**WORK TASK:** Go over the entries and report the lines where the word "hspace" occurs.

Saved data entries
------------------------------------

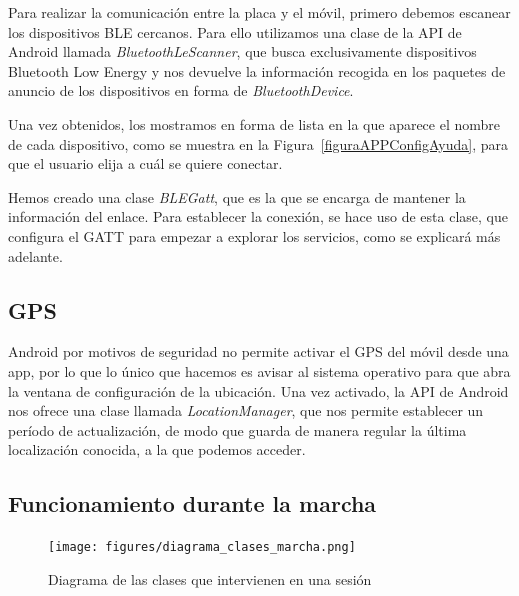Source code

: Para realizar la comunicación entre la placa y el móvil, primero debemos escanear los dispositivos BLE cercanos. Para ello utilizamos una clase de la API de Android llamada \textit{BluetoothLeScanner}, que busca exclusivamente dispositivos Bluetooth Low Energy y nos devuelve la información recogida en los paquetes de anuncio de los dispositivos en forma de \textit{BluetoothDevice}.

Una vez obtenidos, los mostramos en forma de lista en la que aparece el nombre de cada dispositivo, como se muestra en la Figura~\ref{figuraAPPConfigAyuda}, para que el usuario elija a cuál se quiere conectar. 

Hemos creado una clase \textit{BLEGatt}, que es la que se encarga de mantener la información del enlace. Para establecer la conexión, se hace uso de esta clase, que configura el GATT para empezar a explorar los servicios, como se explicará más adelante.


\subsection{GPS}
\label{makereference6.2.2}

Android por motivos de seguridad no permite activar el GPS del móvil desde una app, por lo que lo único que hacemos es avisar al sistema operativo para que abra la ventana de configuración de la ubicación.
Una vez activado, la API de Android nos ofrece una clase llamada \textit{LocationManager}, que nos permite establecer un período de actualización, de modo que guarda de manera regular la última localización conocida, a la que podemos acceder.

\subsection{Funcionamiento durante la marcha}
\label{makereference6.2.3}

\begin{figure}[h]%
  \centering
    \texttt{[image: figures/diagrama\_clases\_marcha.png]} %
    \caption[Diagrama de las clases que intervienen en una sesión]{Diagrama de las clases que intervienen en una sesión}
    \label{figuraDiagramaClasesMarcha}
\end{figure}

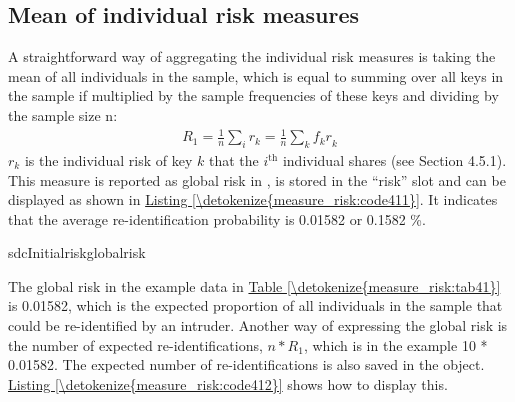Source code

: \documentclass[letterpaper,10pt,english]{sphinxmanual}
\begin{document}
\subsection{Mean of individual risk measures}
\label{\detokenize{measure_risk:mean-of-individual-risk-measures}}
A straightforward way of aggregating the individual risk measures is
taking the mean of all individuals in the sample, which is equal to
summing over all keys in the sample if multiplied by the sample
frequencies of these keys and dividing by the sample size n:
\begin{equation*}
\begin{split}R_{1} = \frac{1}{n}\sum_{i}^{}r_{k} = \frac{1}{n}\sum_{k}^{}{f_{k}r}_{k}\end{split}
\end{equation*}
\(r_{k}\) is the individual risk of key \(k\) that the
\(i\)$^{\text{th}}$ individual shares (see Section 4.5.1). This measure
is reported as global risk in , is stored in the “risk” slot
and can be displayed as shown in \hyperref[\detokenize{measure_risk:code411}]{Listing \ref{\detokenize{measure_risk:code411}}}. It indicates that the
average re-identification probability is 0.01582 or 0.1582 \%.

\def\sphinxLiteralBlockLabel{\label{\detokenize{measure_risk:code411}}}
%
\begin{sphinxVerbatim}[commandchars=\\\{\},numbers=left,firstnumber=1,stepnumber=1]
 sdcInitialriskglobalrisk

 \PYG{p}{[}\PYG{p}{]} 
\end{sphinxVerbatim}

The global risk in the example data in \hyperref[\detokenize{measure_risk:tab41}]{Table \ref{\detokenize{measure_risk:tab41}}} is 0.01582, which is
the expected proportion of all individuals in the sample that could be
re-identified by an intruder. Another way of expressing the global risk
is the number of expected re-identifications, \(n*R_{1}\), which is
in the example 10 * 0.01582. The expected number of re-identifications
is also saved in the  object. \hyperref[\detokenize{measure_risk:code412}]{Listing \ref{\detokenize{measure_risk:code412}}} shows how to
display this.
\end{document}

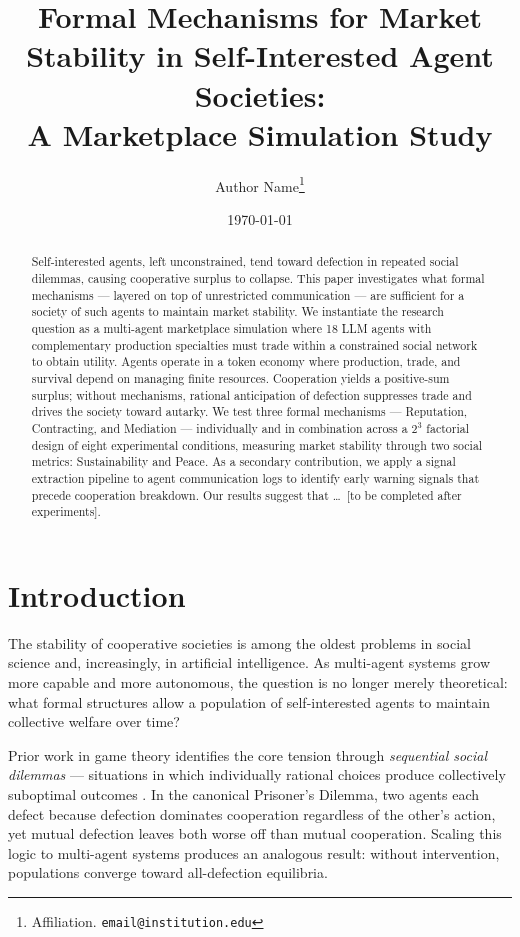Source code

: \documentclass[12pt, a4paper]{article}
\title{\textbf{Formal Mechanisms for Market Stability in Self-Interested Agent Societies:\\
A Marketplace Simulation Study}}
\author{
  Author Name\thanks{Affiliation. \texttt{email@institution.edu}}
}
\date{\today}
\begin{document}

\maketitle

\begin{abstract}
Self-interested agents, left unconstrained, tend toward defection in repeated social dilemmas, causing cooperative surplus to collapse. This paper investigates what formal mechanisms — layered on top of unrestricted communication — are sufficient for a society of such agents to maintain market stability. We instantiate the research question as a multi-agent marketplace simulation where 18 LLM agents with complementary production specialties must trade within a constrained social network to obtain utility. Agents operate in a token economy where production, trade, and survival depend on managing finite resources. Cooperation yields a positive-sum surplus; without mechanisms, rational anticipation of defection suppresses trade and drives the society toward autarky. We test three formal mechanisms — Reputation, Contracting, and Mediation — individually and in combination across a $2^3$ factorial design of eight experimental conditions, measuring market stability through two social metrics: Sustainability and Peace. As a secondary contribution, we apply a signal extraction pipeline to agent communication logs to identify early warning signals that precede cooperation breakdown. Our results suggest that \ldots\ [to be completed after experiments].
\end{abstract}

\tableofcontents
\newpage

\section{Introduction}
\label{sec:introduction}

The stability of cooperative societies is among the oldest problems in social science and, increasingly, in artificial intelligence. As multi-agent systems grow more capable and more autonomous, the question is no longer merely theoretical: what formal structures allow a population of self-interested agents to maintain collective welfare over time?

Prior work in game theory identifies the core tension through \textit{sequential social dilemmas} — situations in which individually rational choices produce collectively suboptimal outcomes \citep{coopeval}. In the canonical Prisoner's Dilemma, two agents each defect because defection dominates cooperation regardless of the other's action, yet mutual defection leaves both worse off than mutual cooperation. Scaling this logic to multi-agent systems produces an analogous result: without intervention, populations converge toward all-defection equilibria.
\end{document}
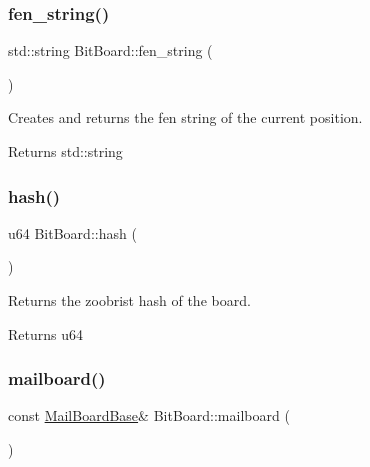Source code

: \subsubsection{\texorpdfstring{fen\+\_\+string()}{fen\_string()}}
{\footnotesize\ttfamily std\+::string Bit\+Board\+::fen\+\_\+string (\begin{DoxyParamCaption}{ }\end{DoxyParamCaption})\hspace{0.3cm}{\ttfamily [inline]}}



Creates and returns the fen string of the current position. 

\begin{DoxyReturn}{Returns}
std\+::string 
\end{DoxyReturn}
\mbox{\label{classBitBoard_a0f58ac22e78e0045776e2ff0d6401d8e}} 
\subsubsection{\texorpdfstring{hash()}{hash()}}
{\footnotesize\ttfamily u64 Bit\+Board\+::hash (\begin{DoxyParamCaption}{ }\end{DoxyParamCaption})\hspace{0.3cm}{\ttfamily [inline]}}



Returns the zoobrist hash of the board. 

\begin{DoxyReturn}{Returns}
u64 
\end{DoxyReturn}
\mbox{\label{classBitBoard_a5397163febc786ddb7d9a324f37136da}} 
\subsubsection{\texorpdfstring{mailboard()}{mailboard()}}
{\footnotesize\ttfamily const \hyperlink{structMailBoardBase}{Mail\+Board\+Base}\& Bit\+Board\+::mailboard (\begin{DoxyParamCaption}{ }\end{DoxyParamCaption})\hspace{0.3cm}{\ttfamily [inline]}}




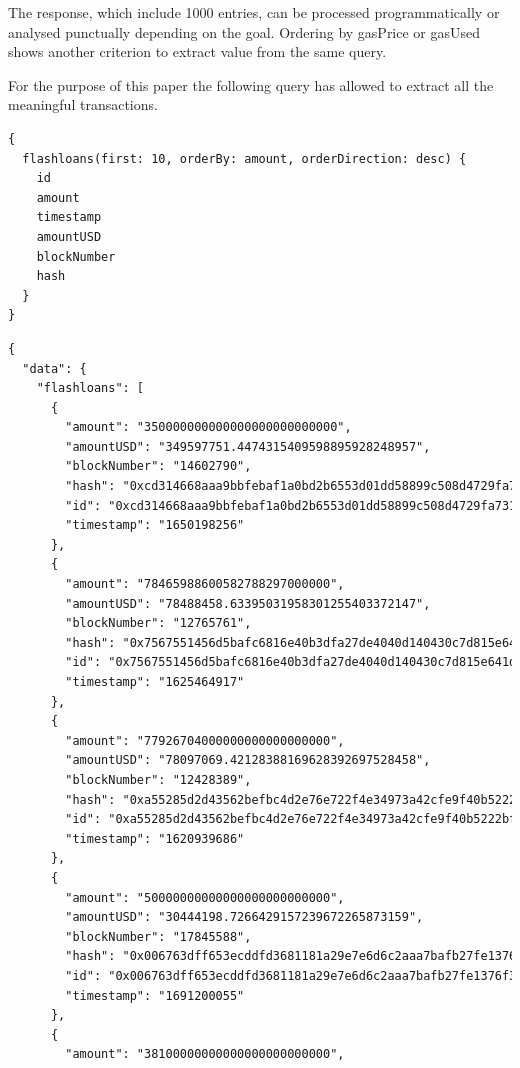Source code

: \documentclass[11pt,a4paper,titlepage]{scrartcl}
\begin{document}
The response, which include 1000 entries, can be processed programmatically or analysed punctually depending on the goal. Ordering by gasPrice or gasUsed shows  another criterion to extract value from the same query.


For the purpose of this paper the following query has allowed to extract all the meaningful transactions.

\begin{lstlisting}[language=xml, caption={ JSON request for top 10  usd amount flashloans }, label={lst:fl_topten}, basicstyle=\ttfamily\scriptsize]
{
  flashloans(first: 10, orderBy: amount, orderDirection: desc) {
    id
    amount
    timestamp
    amountUSD
    blockNumber
    hash
  }
}
\end{lstlisting}


\begin{lstlisting}[language=xml, caption={ JSON response for top 10 usd amount flashloans}, label={lst:fl_topten_rsp}, basicstyle=\ttfamily\scriptsize]
{
  "data": {
    "flashloans": [
      {
        "amount": "350000000000000000000000000",
        "amountUSD": "349597751.4474315409598895928248957",
        "blockNumber": "14602790",
        "hash": "0xcd314668aaa9bbfebaf1a0bd2b6553d01dd58899c508d4729fa7311dc5d33ad7",
        "id": "0xcd314668aaa9bbfebaf1a0bd2b6553d01dd58899c508d4729fa7311dc5d33ad76900000006000000",
        "timestamp": "1650198256"
      },
      {
        "amount": "78465988600582788297000000",
        "amountUSD": "78488458.63395031958301255403372147",
        "blockNumber": "12765761",
        "hash": "0x7567551456d5bafc6816e40b3dfa27de4040d140430c7d815e641d301755fb0b",
        "id": "0x7567551456d5bafc6816e40b3dfa27de4040d140430c7d815e641d301755fb0b3001000006000000",
        "timestamp": "1625464917"
      },
      {
        "amount": "77926704000000000000000000",
        "amountUSD": "78097069.42128388169628392697528458",
        "blockNumber": "12428389",
        "hash": "0xa55285d2d43562befbc4d2e76e722f4e34973a42cfe9f40b5222bf0f68bb8841",
        "id": "0xa55285d2d43562befbc4d2e76e722f4e34973a42cfe9f40b5222bf0f68bb8841a500000006000000",
        "timestamp": "1620939686"
      },
      {
        "amount": "50000000000000000000000000",
        "amountUSD": "30444198.7266429157239672265873159",
        "blockNumber": "17845588",
        "hash": "0x006763dff653ecddfd3681181a29e7e6d6c2aaa7bafb27fe1376f3f7ce367c1e",
        "id": "0x006763dff653ecddfd3681181a29e7e6d6c2aaa7bafb27fe1376f3f7ce367c1ea102000006000000",
        "timestamp": "1691200055"
      },
      {
        "amount": "38100000000000000000000000",

\end{lstlisting}
\end{document}
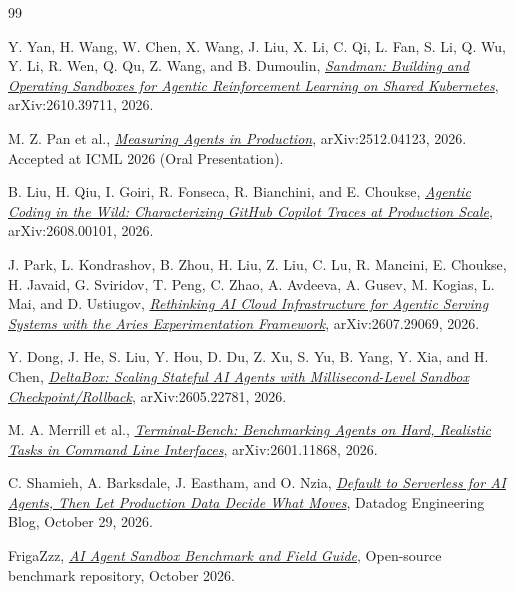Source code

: \documentclass[
  a4paper,
]{article}
\begin{document}
\clearpage
{}
{}

\begin{thebibliography}{99}
\small


Y. Yan, H. Wang, W. Chen, X. Wang, J. Liu, X. Li,
C. Qi, L. Fan, S. Li, Q. Wu, Y. Li, R. Wen, Q. Qu,
Z. Wang, and B. Dumoulin,
\emph{\href{https://arxiv.org/abs/2610.39711}
{Sandman: Building and Operating Sandboxes for Agentic
Reinforcement Learning on Shared Kubernetes}},
arXiv:2610.39711, 2026.

M. Z. Pan et al.,
\emph{\href{https://arxiv.org/abs/2512.04123}
{Measuring Agents in Production}},
arXiv:2512.04123, 2026.
Accepted at ICML 2026 (Oral Presentation).

B. Liu, H. Qiu, I. Goiri, R. Fonseca,
R. Bianchini, and E. Choukse,
\emph{\href{https://arxiv.org/abs/2608.00101}
{Agentic Coding in the Wild: Characterizing
GitHub Copilot Traces at Production Scale}},
arXiv:2608.00101, 2026.

J. Park, L. Kondrashov, B. Zhou, H. Liu, Z. Liu,
C. Lu, R. Mancini, E. Choukse, H. Javaid,
G. Sviridov, T. Peng, C. Zhao, A. Avdeeva,
A. Gusev, M. Kogias, L. Mai, and D. Ustiugov,
\emph{\href{https://arxiv.org/abs/2607.29069}
{Rethinking AI Cloud Infrastructure for Agentic Serving
Systems with the Aries Experimentation Framework}},
arXiv:2607.29069, 2026.

Y. Dong, J. He, S. Liu, Y. Hou, D. Du, Z. Xu,
S. Yu, B. Yang, Y. Xia, and H. Chen,
\emph{\href{https://arxiv.org/abs/2605.22781}
{DeltaBox: Scaling Stateful AI Agents with
Millisecond-Level Sandbox Checkpoint/Rollback}},
arXiv:2605.22781, 2026.

M. A. Merrill et al.,
\emph{\href{https://arxiv.org/abs/2601.11868}
{Terminal-Bench: Benchmarking Agents on Hard,
Realistic Tasks in Command Line Interfaces}},
arXiv:2601.11868, 2026.

C. Shamieh, A. Barksdale, J. Eastham, and O. Nzia,
\emph{\href{https://www.datadoghq.com/blog/serverless-ai-agents/}
{Default to Serverless for AI Agents, Then Let Production
Data Decide What Moves}},
Datadog Engineering Blog, October 29, 2026.

FrigaZzz,
\emph{\href{https://github.com/FrigaZzz/agent-sandbox-benchmark}
{AI Agent Sandbox Benchmark and Field Guide}},
Open-source benchmark repository, October 2026.


\end{thebibliography}
\end{document}
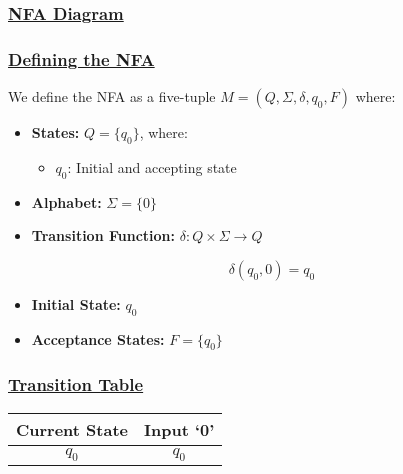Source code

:\documentclass[12pt]{article}
\begin{document}
	\subsubsection*{\underline{NFA Diagram}} 
	\begin{center} 
	\end{center} 
	
	\subsubsection*{\underline{Defining the NFA}} 
	We define the NFA as a five-tuple \(M = (Q, \Sigma, \delta, q_0, F)\) where: 
	
	\begin{itemize}[leftmargin=*] 
		\item \textbf{States:} \(Q = \{q_0\}\), where:
		\begin{itemize} 
			\item \(q_0\): Initial and accepting state 
		\end{itemize} 
		\item \textbf{Alphabet:} \(\Sigma = \{0\}\) 
		\item \textbf{Transition Function:} \(\delta: Q \times \Sigma \to Q\) 
		\begin{mdframed}[linewidth=1pt, leftmargin=3cm, rightmargin=3.2cm] 
			\[\delta(q_0, 0) = q_0\] 
		\end{mdframed} 
		\item \textbf{Initial State:} \(q_0\) 
		\item \textbf{Acceptance States:} \(F = \{q_0\}\) 
	\end{itemize} 
	
	\subsubsection*{\underline{Transition Table}} 
	\begin{center} 
		\begin{tabular}{cc} 
			\toprule 
			\textbf{Current State} & \textbf{Input `0'} \\ 
			\midrule 
			$q_0$ & $q_0$ \\ 
			\bottomrule 
		\end{tabular} 
	\end{center} 
	
\end{document}

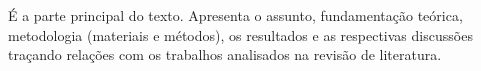 É a parte principal do texto. Apresenta o assunto, fundamentação teórica, metodologia (materiais e métodos), os resultados e as respectivas discussões traçando relações com os trabalhos analisados na revisão de literatura.

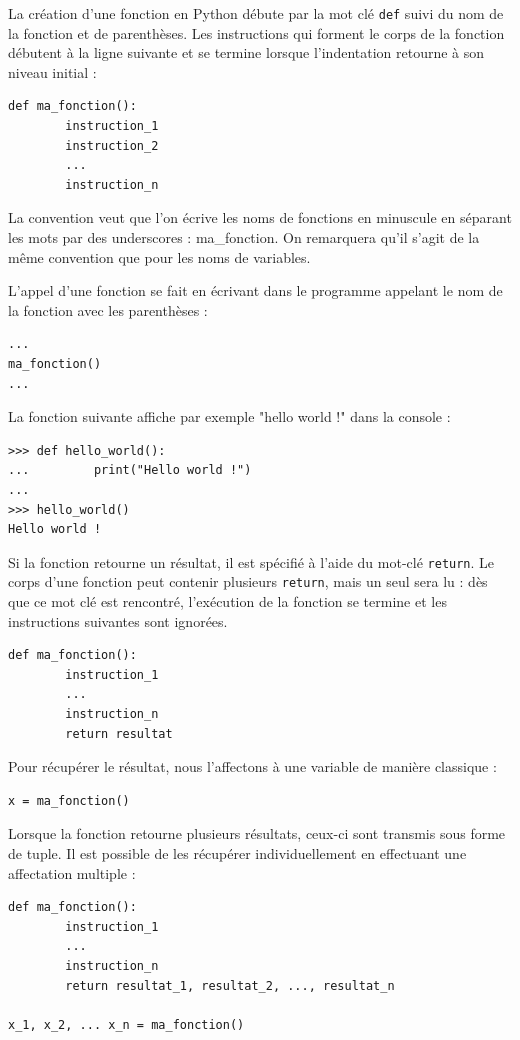 \documentclass[12pt, a4paper]{article}
\begin{document}
La création d'une fonction en Python débute par la mot clé \lstinline{def} suivi du nom de la fonction et de parenthèses. Les instructions qui forment le corps de la fonction débutent à la ligne suivante et se termine lorsque l'indentation retourne à son niveau initial :
\begin{lstlisting}
def ma_fonction():
		instruction_1
		instruction_2
		...
		instruction_n
\end{lstlisting}

La convention veut que l'on écrive les noms de fonctions en minuscule en séparant les mots par des underscores : ma\_fonction. On remarquera qu'il s'agit de la même convention que pour les noms de variables.

L'appel d'une fonction se fait en écrivant dans le programme appelant le nom de la fonction avec les parenthèses : 
\begin{lstlisting}
...
ma_fonction()
...
\end{lstlisting}

La fonction suivante affiche par exemple "hello world !" dans la console :
\begin{lstlisting}
>>> def hello_world():
...			print("Hello world !")
...
>>> hello_world()
Hello world !
\end{lstlisting}

Si la fonction retourne un résultat, il est spécifié à l'aide du mot-clé \lstinline{return}. Le corps d'une fonction peut contenir plusieurs \lstinline{return}, mais un seul sera lu : dès que ce mot clé est rencontré, l'exécution de la fonction se termine et les instructions suivantes sont ignorées.
\begin{lstlisting}
def ma_fonction():
		instruction_1
		...
		instruction_n
		return resultat
\end{lstlisting}

Pour récupérer le résultat, nous l'affectons à une variable de manière classique :
\begin{lstlisting}
x = ma_fonction()
\end{lstlisting}

Lorsque la fonction retourne plusieurs résultats, ceux-ci sont transmis sous forme de tuple. Il est possible de les récupérer individuellement en effectuant une affectation multiple :
\begin{lstlisting}
def ma_fonction():
		instruction_1
		...
		instruction_n
		return resultat_1, resultat_2, ..., resultat_n
		
x_1, x_2, ... x_n = ma_fonction()
\end{lstlisting}
\end{document}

------------------------------------

**RESULT:**
{\footnotesize\ttfamily std\+::string Bit\+Board\+::fen\+\_\+string (\begin{DoxyParamCaption}{ }\end{DoxyParamCaption})\hspace{0.3cm}{\ttfamily [inline]}}
{\footnotesize\ttfamily u64 Bit\+Board\+::hash (\begin{DoxyParamCaption}{ }\end{DoxyParamCaption})\hspace{0.3cm}{\ttfamily [inline]}}
{\footnotesize\ttfamily const \hyperlink{structMailBoardBase}{Mail\+Board\+Base}\& Bit\+Board\+::mailboard (\begin{DoxyParamCaption}{ }\end{DoxyParamCaption})\hspace{0.3cm}{\ttfamily [inline]}}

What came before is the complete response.